Required action: Below are the entries; give again exactly the lines from the one mentioning "The script also" through the one mentioning "### Running", inclusive.

Stored data entries
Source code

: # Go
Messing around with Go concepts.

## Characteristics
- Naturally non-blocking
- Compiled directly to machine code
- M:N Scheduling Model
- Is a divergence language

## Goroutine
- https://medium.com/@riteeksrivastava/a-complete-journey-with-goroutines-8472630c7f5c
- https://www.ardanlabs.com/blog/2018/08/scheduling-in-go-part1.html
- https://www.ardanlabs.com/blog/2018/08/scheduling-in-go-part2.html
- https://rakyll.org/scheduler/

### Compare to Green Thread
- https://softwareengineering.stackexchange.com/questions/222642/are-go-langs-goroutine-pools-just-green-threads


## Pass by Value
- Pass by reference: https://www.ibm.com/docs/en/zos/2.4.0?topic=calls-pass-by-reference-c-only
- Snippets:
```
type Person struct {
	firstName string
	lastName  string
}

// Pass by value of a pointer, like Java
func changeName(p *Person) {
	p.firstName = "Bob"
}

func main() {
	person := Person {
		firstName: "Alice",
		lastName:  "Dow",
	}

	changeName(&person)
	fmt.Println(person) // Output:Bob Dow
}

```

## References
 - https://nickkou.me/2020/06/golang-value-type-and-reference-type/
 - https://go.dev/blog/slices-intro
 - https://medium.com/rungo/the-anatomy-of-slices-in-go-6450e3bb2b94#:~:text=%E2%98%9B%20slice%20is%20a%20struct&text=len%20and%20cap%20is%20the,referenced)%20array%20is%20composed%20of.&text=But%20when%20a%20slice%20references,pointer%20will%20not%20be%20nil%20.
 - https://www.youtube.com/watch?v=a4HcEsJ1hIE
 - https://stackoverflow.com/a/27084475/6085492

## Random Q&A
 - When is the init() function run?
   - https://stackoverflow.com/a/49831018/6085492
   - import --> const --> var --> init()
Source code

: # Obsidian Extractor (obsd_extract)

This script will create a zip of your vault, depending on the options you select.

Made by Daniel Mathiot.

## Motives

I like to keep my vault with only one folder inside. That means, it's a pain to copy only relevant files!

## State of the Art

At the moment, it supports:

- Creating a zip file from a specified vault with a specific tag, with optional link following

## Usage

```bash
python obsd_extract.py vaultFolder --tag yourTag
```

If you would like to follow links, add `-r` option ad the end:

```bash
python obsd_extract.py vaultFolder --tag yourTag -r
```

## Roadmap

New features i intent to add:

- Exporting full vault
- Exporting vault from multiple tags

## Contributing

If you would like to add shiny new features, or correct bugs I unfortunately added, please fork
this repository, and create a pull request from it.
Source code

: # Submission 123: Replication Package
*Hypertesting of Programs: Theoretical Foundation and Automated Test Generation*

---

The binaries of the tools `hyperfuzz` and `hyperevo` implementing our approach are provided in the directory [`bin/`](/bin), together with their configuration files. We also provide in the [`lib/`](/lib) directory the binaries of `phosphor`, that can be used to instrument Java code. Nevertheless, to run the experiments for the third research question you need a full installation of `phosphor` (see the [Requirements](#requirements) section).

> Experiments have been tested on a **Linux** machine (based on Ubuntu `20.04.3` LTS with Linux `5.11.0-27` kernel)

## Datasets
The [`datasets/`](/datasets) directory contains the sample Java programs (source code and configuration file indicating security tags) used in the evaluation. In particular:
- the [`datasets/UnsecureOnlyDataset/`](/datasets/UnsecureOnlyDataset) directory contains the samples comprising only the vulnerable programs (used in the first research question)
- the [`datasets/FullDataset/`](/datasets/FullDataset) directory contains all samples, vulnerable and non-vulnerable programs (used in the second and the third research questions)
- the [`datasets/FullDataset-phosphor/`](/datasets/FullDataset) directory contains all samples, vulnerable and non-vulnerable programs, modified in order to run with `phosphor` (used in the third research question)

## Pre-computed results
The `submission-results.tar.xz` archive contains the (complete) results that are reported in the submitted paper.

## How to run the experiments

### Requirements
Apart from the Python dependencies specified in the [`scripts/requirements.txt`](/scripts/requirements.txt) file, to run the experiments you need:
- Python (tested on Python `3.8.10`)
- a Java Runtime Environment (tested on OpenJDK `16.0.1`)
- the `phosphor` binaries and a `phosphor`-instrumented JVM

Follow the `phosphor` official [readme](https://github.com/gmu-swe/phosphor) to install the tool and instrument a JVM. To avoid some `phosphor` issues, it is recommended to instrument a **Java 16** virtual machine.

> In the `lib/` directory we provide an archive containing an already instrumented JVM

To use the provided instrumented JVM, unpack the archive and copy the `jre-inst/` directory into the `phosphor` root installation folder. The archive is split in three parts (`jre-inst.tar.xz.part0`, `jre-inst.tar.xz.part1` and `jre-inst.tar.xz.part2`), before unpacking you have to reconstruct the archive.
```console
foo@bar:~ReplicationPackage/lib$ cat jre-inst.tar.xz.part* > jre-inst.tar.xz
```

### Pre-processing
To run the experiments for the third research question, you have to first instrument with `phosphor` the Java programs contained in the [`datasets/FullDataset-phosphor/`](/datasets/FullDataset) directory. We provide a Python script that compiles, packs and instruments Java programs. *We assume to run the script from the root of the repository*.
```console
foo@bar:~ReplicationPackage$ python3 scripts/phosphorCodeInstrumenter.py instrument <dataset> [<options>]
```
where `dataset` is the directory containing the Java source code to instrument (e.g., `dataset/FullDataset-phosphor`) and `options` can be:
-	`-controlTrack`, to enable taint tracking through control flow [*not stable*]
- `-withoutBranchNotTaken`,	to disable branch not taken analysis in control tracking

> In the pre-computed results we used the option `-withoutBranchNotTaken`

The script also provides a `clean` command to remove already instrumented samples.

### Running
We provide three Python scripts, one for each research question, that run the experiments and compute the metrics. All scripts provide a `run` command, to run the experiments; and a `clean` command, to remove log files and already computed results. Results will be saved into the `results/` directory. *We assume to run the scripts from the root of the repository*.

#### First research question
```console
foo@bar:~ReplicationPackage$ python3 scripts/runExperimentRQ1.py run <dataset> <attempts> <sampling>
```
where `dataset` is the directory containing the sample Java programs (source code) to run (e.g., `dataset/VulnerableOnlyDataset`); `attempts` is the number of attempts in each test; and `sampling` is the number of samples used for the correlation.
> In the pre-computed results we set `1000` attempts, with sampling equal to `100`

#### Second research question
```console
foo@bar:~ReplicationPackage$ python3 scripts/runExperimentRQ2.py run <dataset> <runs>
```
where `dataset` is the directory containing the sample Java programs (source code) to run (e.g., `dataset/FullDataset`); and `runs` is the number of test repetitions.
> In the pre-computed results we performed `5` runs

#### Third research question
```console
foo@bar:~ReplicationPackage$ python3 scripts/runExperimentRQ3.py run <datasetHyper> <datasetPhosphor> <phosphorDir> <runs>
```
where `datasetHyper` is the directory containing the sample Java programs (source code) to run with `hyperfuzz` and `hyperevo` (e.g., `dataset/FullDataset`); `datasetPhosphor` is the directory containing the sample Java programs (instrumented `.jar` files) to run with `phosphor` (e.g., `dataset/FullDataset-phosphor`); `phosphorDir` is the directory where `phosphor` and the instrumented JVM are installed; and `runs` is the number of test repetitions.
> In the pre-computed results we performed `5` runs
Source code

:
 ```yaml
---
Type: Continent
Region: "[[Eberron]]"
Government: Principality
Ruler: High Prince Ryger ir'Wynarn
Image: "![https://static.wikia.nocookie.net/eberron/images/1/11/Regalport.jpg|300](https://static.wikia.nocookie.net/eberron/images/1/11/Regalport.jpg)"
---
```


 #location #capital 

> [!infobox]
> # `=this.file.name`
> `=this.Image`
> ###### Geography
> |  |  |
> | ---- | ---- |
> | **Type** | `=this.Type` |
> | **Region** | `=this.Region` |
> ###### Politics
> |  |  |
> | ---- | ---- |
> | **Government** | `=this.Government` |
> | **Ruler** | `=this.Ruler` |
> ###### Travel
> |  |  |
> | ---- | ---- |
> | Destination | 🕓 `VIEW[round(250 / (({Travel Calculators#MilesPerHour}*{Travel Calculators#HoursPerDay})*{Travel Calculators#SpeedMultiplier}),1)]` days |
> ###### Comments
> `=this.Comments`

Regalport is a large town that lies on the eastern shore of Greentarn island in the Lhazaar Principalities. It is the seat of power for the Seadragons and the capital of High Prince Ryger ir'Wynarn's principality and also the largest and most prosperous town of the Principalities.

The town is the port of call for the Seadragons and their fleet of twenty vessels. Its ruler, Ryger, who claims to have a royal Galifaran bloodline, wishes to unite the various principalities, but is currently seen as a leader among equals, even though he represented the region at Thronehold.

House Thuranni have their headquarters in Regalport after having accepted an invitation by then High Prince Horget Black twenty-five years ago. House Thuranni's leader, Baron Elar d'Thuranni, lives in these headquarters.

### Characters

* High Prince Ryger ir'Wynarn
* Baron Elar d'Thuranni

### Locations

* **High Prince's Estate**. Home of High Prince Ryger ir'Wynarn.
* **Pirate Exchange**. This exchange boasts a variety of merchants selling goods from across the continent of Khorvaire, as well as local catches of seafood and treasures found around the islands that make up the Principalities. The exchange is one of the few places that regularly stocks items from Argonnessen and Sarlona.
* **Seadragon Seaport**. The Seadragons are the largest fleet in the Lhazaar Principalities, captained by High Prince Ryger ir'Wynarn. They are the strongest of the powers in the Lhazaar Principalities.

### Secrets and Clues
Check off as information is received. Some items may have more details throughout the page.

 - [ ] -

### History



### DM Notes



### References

Output of the exercise:
The script also provides a `clean` command to remove already instrumented samples.

### Running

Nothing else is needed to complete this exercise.